Gegara Buat Teguran Tertulis, Direktur RS Mata Undaan Dimejahijaukan

oleh -73 Dilihat
oleh
Suasana sidang yang mengadili Direktur RS Mata Undaan di Pengadilan Negeri Surabaya.

SURABAYA, PETISI.CODirektur RS Mata Undaan Surabaya, dr Sudjarno, tersandung kasus pencemaran nama baik. Gegara, Sudjarno menjatuhkan teguran tertulis kepada dr Lidya Nuradiyanti, bawahannya. Dokter berusia 60 tahun ini, Selasa (19/5/2020), diadili di Pengadilan Negeri Surabaya.

Jaksa Penuntut Umum (JPU) I Gede Willy dalam dakwaanya menjerat terdakwa dengan pasal 310 ayat (2) KUHP dan pasal 311 ayat (1) KUHP.

Kasus ini bermula saat terdakwa memberi sanksi secara tertulis kepada dr Lidya Nuradianti.

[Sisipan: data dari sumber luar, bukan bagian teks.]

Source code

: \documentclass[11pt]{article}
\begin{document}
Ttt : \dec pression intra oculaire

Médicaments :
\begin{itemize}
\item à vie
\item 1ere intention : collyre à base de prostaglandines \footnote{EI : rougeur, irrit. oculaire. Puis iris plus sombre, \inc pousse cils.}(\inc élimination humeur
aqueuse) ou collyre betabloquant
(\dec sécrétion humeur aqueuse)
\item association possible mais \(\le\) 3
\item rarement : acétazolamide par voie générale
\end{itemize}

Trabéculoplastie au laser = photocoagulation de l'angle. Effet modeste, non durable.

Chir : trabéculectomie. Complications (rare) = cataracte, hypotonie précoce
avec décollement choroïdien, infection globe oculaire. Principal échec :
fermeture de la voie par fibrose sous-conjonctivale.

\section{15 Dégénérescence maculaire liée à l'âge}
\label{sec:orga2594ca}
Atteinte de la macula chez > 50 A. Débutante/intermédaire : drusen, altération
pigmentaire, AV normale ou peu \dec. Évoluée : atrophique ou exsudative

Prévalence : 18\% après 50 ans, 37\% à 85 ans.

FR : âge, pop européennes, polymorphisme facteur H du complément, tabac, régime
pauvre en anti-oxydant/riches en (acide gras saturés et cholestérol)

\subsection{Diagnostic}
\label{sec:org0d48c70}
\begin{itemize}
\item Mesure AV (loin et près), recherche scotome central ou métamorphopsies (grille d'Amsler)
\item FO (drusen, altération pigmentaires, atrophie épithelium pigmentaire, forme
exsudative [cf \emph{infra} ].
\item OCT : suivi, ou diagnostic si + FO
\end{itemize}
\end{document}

Pada sanksi tertulisnya, terdakwa menyebut saksi melanggar prosedur kerja dan etika profesi, dalam menangani seorang pasien yang melakukan operasi incisi hordeolum, 29 November 2107 lalu. Dimana operasi tersebut dikeluhkan oleh pasien, karena dilakukan oleh seorang perawat.

“Padahal terdakwa dalam kapasitasnya sebagai Direktur Rumah Sakit Mata Undaan tidak memiliki kewenangan untuk menilai pelaksanaan etik kedokteran, dan menyatakan adanya suatu pelanggaran etika profesi kedokteran,” kata JPU Willy membacakan surat dakwaannya.

JPU Willy juga menyebut tudingan pelanggaran etika profesi tersebut dilakukan secara sepihak, tanpa adanya pembuktian dari Ikatan Dokter Indonesia (IDI) Cabang Surabaya melalui Keputusan Majelis Kehormatan Etik Kedokteran (MKEK).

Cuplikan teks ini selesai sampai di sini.